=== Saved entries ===
◇ ◇ ◇
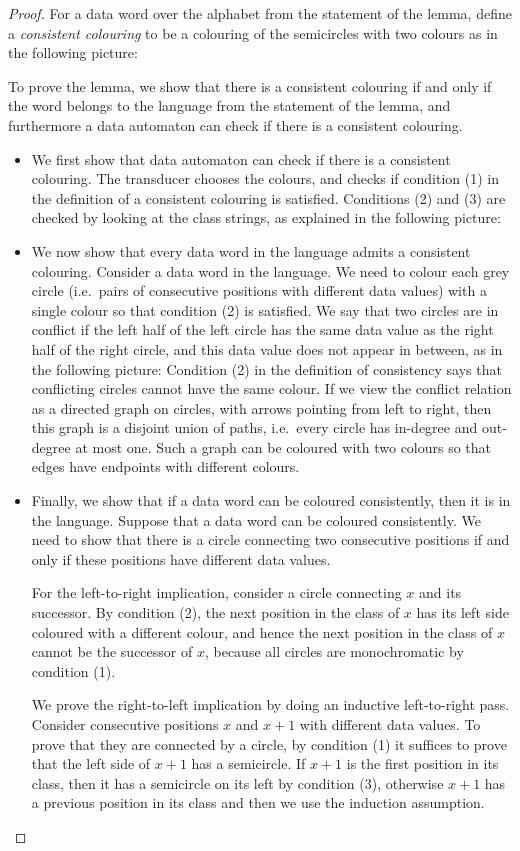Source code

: \begin{proof} For a data word over the alphabet from the statement of the lemma, define a \emph{consistent colouring} to be a colouring of the semicircles with two colours as in the following picture:

To prove the lemma, we show that there is a consistent colouring if and only if the word belongs to the language from the statement of the lemma, and furthermore a data automaton can check if there is a consistent colouring. 
\begin{itemize} 
\item We first show that data automaton can check if there is a consistent colouring.
	The transducer chooses the colours, and checks if condition (1) in the definition of a consistent colouring is satisfied. Conditions (2) and (3) are checked by looking at the class strings, as explained in the following picture: 
\item We now show that every data word in the language admits a consistent colouring.
Consider a data word in the language. We need to colour each grey circle (i.e.~pairs of consecutive positions with different data values) with a single colour so that condition (2) is satisfied. We say that two circles are in conflict if the left half of the left circle has the same data value as the right half of the right circle, and this data value does not appear in between, as in the following picture: 
Condition (2) in the definition of consistency says that conflicting circles cannot have the same colour. If we view the conflict relation as a directed graph on circles, with arrows pointing from left to right, then this graph is a disjoint union of paths, i.e.~every circle has in-degree and out-degree at most one. Such a graph can be coloured with two colours so that edges have endpoints with different colours.
\item Finally, we show that if a data word can be coloured consistently, then it is in the language.
Suppose that a data word can be coloured consistently. We need to show that there is a circle connecting two consecutive positions if and only if these positions have different data values.

For the left-to-right implication, consider a circle connecting $x$ and its successor. By condition (2), the next position in the class of $x$ has its left side coloured with a different colour, and hence the next position in the class of $x$ cannot be the successor of $x$, because all circles are monochromatic by condition (1).

We prove the right-to-left implication by doing an inductive left-to-right pass. Consider consecutive positions $x$ and $x+1$ with different data values. To prove that they are connected by a circle, by condition (1) it suffices to prove that the left side of $x+1$ has a semicircle. If $x+1$ is the first position in its class, then it has a semicircle on its left by condition (3), otherwise $x+1$ has a previous position in its class and then we use the induction assumption.
\end{itemize}
\end{proof}

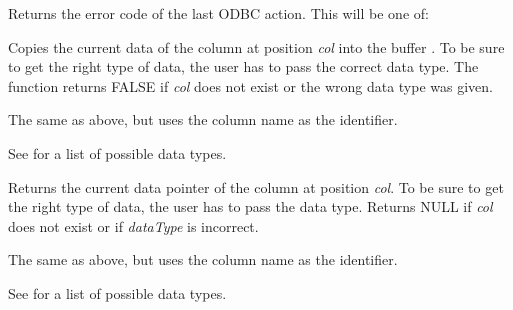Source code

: 

Returns the error code of the last ODBC action. This will be one of:

\begin{twocollist}\itemsep=0pt
\end{twocollist}

\label{wxrecordsetgetfielddata}


Copies the current data of the column at position {\it col} into the buffer
. To be sure to get the right type of data, the user has to pass the
correct data type. The function returns FALSE if {\it col} does not
exist or the wrong data type was given.


The same as above, but uses the column name as the identifier.

See  for a list
of possible data types.

\label{wxrecordsetgetfielddataptr}


Returns the current data pointer of the column at position {\it col}.
To be sure to get the right type of data, the user has to pass the
data type. Returns NULL if {\it col} does not exist or if {\it dataType} is
incorrect.


The same as above, but uses the column name as the identifier.

See  for a list
of possible data types.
◇ ◇ ◇
=== Aim of the exercise ===
Reproduce each entry precisely, dropping only the pictures.

=== Task output ===
Source code

: \begin{proof} For a data word over the alphabet from the statement of the lemma, define a \emph{consistent colouring} to be a colouring of the semicircles with two colours as in the following picture:

To prove the lemma, we show that there is a consistent colouring if and only if the word belongs to the language from the statement of the lemma, and furthermore a data automaton can check if there is a consistent colouring. 
\begin{itemize} 
\item We first show that data automaton can check if there is a consistent colouring.
	The transducer chooses the colours, and checks if condition (1) in the definition of a consistent colouring is satisfied. Conditions (2) and (3) are checked by looking at the class strings, as explained in the following picture: 
\item We now show that every data word in the language admits a consistent colouring.
Consider a data word in the language. We need to colour each grey circle (i.e.~pairs of consecutive positions with different data values) with a single colour so that condition (2) is satisfied. We say that two circles are in conflict if the left half of the left circle has the same data value as the right half of the right circle, and this data value does not appear in between, as in the following picture: 
Condition (2) in the definition of consistency says that conflicting circles cannot have the same colour. If we view the conflict relation as a directed graph on circles, with arrows pointing from left to right, then this graph is a disjoint union of paths, i.e.~every circle has in-degree and out-degree at most one. Such a graph can be coloured with two colours so that edges have endpoints with different colours.
\item Finally, we show that if a data word can be coloured consistently, then it is in the language.
Suppose that a data word can be coloured consistently. We need to show that there is a circle connecting two consecutive positions if and only if these positions have different data values.

For the left-to-right implication, consider a circle connecting $x$ and its successor. By condition (2), the next position in the class of $x$ has its left side coloured with a different colour, and hence the next position in the class of $x$ cannot be the successor of $x$, because all circles are monochromatic by condition (1).

We prove the right-to-left implication by doing an inductive left-to-right pass. Consider consecutive positions $x$ and $x+1$ with different data values. To prove that they are connected by a circle, by condition (1) it suffices to prove that the left side of $x+1$ has a semicircle. If $x+1$ is the first position in its class, then it has a semicircle on its left by condition (3), otherwise $x+1$ has a previous position in its class and then we use the induction assumption.
\end{itemize}
\end{proof}

Source code

: 

Returns the error code of the last ODBC action. This will be one of:

\begin{twocollist}\itemsep=0pt
\end{twocollist}

\label{wxrecordsetgetfielddata}


Copies the current data of the column at position {\it col} into the buffer
. To be sure to get the right type of data, the user has to pass the
correct data type. The function returns FALSE if {\it col} does not
exist or the wrong data type was given.


The same as above, but uses the column name as the identifier.

See  for a list
of possible data types.

\label{wxrecordsetgetfielddataptr}


Returns the current data pointer of the column at position {\it col}.
To be sure to get the right type of data, the user has to pass the
data type. Returns NULL if {\it col} does not exist or if {\it dataType} is
incorrect.


The same as above, but uses the column name as the identifier.

See  for a list
of possible data types.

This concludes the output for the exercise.